(Saved data entries)
━━━━━━━━
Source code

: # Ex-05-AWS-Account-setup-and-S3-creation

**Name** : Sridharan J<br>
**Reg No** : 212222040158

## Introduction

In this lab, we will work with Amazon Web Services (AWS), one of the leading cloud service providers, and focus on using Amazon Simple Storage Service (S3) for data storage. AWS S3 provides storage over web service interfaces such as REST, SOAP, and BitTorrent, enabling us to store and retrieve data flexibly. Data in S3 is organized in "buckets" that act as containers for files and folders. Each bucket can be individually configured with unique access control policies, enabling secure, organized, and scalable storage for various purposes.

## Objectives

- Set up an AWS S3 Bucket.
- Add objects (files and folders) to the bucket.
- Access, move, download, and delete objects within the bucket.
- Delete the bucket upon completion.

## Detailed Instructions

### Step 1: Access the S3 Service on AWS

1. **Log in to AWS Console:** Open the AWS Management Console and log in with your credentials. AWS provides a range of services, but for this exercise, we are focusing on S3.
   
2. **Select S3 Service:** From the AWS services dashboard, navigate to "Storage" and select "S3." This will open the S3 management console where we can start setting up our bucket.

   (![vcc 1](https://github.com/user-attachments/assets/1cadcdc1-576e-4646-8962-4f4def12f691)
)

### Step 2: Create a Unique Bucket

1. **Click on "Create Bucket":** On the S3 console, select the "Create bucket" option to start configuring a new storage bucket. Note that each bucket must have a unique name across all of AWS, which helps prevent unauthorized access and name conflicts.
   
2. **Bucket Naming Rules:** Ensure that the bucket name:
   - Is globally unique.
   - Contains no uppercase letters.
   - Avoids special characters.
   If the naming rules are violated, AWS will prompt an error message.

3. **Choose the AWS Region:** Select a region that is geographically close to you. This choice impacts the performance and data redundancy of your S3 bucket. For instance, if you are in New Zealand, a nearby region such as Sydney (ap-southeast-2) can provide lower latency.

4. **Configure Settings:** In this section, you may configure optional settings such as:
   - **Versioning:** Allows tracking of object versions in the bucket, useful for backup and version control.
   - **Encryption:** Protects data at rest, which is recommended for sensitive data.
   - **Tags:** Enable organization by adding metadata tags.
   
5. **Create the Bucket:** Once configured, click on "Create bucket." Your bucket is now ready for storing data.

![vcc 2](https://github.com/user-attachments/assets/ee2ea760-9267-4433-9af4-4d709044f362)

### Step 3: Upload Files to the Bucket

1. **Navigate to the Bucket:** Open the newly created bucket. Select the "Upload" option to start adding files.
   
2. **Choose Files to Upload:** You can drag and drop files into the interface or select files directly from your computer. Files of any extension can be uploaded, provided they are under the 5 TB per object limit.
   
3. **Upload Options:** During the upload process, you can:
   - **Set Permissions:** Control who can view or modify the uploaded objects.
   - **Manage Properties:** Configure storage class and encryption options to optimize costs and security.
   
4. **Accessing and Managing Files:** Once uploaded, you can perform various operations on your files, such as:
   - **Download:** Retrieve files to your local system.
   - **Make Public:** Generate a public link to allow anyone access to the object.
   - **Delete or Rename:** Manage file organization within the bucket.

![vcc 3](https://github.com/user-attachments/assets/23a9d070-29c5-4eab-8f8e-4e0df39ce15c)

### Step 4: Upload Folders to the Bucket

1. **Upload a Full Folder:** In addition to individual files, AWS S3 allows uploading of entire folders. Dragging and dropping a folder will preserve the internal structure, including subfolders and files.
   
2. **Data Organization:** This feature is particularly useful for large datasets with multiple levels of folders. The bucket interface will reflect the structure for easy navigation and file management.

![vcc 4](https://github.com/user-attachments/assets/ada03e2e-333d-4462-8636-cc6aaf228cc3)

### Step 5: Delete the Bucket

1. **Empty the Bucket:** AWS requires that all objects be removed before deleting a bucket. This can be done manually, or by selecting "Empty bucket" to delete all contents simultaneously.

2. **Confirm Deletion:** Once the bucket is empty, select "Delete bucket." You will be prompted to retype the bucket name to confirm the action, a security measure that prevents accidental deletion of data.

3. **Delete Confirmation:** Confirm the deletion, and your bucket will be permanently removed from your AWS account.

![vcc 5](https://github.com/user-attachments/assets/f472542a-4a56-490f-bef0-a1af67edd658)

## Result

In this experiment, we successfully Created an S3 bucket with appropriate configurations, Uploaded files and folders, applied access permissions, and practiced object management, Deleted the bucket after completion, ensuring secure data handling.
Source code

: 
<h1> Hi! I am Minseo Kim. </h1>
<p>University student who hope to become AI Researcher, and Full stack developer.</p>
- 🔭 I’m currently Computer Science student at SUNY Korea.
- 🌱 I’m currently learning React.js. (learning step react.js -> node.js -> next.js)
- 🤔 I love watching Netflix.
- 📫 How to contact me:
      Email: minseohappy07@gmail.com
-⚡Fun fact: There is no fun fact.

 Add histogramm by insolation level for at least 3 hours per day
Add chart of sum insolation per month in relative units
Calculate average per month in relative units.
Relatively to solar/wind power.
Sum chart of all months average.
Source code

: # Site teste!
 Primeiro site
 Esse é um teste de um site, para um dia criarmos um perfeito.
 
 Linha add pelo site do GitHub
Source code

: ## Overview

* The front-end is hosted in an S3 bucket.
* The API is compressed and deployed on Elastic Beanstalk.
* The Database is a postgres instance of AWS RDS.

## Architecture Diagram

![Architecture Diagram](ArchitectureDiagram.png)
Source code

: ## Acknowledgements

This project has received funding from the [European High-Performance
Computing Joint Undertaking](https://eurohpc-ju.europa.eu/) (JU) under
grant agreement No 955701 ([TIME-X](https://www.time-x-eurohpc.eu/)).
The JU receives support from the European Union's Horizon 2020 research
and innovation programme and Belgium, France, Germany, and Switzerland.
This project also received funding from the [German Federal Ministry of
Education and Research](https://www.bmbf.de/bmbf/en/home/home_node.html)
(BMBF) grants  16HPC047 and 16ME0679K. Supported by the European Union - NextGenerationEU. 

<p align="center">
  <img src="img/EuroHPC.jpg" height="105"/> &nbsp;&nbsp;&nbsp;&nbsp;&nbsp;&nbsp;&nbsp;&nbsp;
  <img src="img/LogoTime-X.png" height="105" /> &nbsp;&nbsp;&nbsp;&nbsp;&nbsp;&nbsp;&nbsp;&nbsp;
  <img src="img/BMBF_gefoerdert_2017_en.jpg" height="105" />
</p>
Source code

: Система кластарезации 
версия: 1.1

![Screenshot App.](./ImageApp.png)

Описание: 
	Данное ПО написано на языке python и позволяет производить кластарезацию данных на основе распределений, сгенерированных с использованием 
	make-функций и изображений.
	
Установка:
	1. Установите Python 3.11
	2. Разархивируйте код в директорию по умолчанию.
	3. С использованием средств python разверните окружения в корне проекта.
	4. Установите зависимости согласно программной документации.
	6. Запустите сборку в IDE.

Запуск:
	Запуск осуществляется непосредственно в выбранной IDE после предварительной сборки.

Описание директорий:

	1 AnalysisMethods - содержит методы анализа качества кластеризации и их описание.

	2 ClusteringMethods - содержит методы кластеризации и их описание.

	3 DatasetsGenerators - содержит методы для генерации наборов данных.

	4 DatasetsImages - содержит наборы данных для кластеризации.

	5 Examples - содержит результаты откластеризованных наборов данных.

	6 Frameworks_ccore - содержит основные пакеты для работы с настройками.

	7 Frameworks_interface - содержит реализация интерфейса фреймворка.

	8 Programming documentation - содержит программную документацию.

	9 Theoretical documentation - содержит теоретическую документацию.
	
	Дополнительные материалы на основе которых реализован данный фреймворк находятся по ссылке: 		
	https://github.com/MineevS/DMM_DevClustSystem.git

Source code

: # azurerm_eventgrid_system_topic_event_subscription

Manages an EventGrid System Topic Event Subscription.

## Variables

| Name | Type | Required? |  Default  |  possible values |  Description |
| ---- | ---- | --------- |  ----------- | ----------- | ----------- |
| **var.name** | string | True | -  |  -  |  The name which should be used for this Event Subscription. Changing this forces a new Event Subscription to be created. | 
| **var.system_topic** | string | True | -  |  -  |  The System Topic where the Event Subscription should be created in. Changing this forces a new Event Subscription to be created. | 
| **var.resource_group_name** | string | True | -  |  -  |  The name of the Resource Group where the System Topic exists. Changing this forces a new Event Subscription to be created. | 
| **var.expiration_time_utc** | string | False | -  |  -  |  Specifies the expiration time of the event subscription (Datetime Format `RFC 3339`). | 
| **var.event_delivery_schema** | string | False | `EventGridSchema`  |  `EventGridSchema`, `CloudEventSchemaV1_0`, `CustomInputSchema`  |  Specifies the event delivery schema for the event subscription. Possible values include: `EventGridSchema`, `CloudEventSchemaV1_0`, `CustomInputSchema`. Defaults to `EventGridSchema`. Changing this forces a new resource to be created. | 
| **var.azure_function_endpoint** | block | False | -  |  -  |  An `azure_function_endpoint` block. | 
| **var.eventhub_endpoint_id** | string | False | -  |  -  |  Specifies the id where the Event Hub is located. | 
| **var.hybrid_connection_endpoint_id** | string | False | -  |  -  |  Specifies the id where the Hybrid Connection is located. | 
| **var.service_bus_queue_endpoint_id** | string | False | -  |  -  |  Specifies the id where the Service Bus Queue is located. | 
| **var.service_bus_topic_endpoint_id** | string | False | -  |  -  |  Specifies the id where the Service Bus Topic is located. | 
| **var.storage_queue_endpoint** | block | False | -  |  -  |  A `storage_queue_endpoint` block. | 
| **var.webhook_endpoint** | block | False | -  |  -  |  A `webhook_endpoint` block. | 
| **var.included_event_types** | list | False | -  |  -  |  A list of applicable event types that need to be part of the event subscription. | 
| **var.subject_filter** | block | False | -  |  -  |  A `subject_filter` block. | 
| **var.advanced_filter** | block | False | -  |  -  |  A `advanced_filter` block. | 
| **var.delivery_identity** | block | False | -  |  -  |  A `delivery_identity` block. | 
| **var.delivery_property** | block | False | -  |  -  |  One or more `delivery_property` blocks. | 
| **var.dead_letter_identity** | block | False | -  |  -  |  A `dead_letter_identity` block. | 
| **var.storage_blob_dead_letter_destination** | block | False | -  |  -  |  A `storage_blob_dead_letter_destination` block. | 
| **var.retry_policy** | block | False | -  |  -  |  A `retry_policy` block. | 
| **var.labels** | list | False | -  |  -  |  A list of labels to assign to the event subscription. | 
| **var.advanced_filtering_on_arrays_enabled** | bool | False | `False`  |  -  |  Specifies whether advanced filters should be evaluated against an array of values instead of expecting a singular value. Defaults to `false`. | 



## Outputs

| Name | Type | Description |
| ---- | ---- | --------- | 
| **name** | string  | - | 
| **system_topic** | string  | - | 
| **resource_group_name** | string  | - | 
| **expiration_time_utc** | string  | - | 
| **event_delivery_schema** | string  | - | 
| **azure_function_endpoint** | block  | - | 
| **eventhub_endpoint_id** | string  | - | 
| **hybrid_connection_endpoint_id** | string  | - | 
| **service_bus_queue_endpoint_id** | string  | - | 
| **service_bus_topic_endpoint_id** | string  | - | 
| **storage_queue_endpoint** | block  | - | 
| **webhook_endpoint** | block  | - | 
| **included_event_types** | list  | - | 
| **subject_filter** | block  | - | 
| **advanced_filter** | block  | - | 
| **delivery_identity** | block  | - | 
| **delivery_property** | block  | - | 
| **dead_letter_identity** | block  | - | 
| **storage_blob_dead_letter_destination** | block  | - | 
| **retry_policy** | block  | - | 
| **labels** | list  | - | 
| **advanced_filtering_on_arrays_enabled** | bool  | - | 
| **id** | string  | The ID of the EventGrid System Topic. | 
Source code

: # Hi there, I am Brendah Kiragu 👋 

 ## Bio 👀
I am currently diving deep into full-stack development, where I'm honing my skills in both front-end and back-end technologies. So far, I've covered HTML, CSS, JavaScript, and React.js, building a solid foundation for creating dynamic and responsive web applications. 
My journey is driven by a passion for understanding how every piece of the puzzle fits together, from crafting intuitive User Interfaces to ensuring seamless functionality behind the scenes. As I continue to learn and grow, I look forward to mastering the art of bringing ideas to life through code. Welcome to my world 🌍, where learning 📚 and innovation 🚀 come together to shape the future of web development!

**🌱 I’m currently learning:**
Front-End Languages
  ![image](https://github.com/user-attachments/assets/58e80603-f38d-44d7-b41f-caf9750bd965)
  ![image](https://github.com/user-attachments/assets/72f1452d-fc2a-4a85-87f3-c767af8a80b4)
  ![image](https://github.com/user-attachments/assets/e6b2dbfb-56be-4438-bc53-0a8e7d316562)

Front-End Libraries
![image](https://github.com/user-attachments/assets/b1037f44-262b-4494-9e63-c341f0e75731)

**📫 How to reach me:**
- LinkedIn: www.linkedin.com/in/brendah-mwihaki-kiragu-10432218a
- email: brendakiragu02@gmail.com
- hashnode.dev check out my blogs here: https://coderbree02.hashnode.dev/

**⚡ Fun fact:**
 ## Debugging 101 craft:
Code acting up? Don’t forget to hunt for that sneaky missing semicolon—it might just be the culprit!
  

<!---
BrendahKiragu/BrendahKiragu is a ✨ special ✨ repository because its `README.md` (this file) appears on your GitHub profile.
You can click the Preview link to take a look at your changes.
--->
━━━━━━━━
> _Prompt_:
When you reach the line with "## Variables" in the records above, start writing out lines exactly, and stop once the line with "The name which" has been written; include nothing else.

> _Written answer_:
## Variables

| Name | Type | Required? |  Default  |  possible values |  Description |
| ---- | ---- | --------- |  ----------- | ----------- | ----------- |
| **var.name** | string | True | -  |  -  |  The name which should be used for this Event Subscription. Changing this forces a new Event Subscription to be created. | 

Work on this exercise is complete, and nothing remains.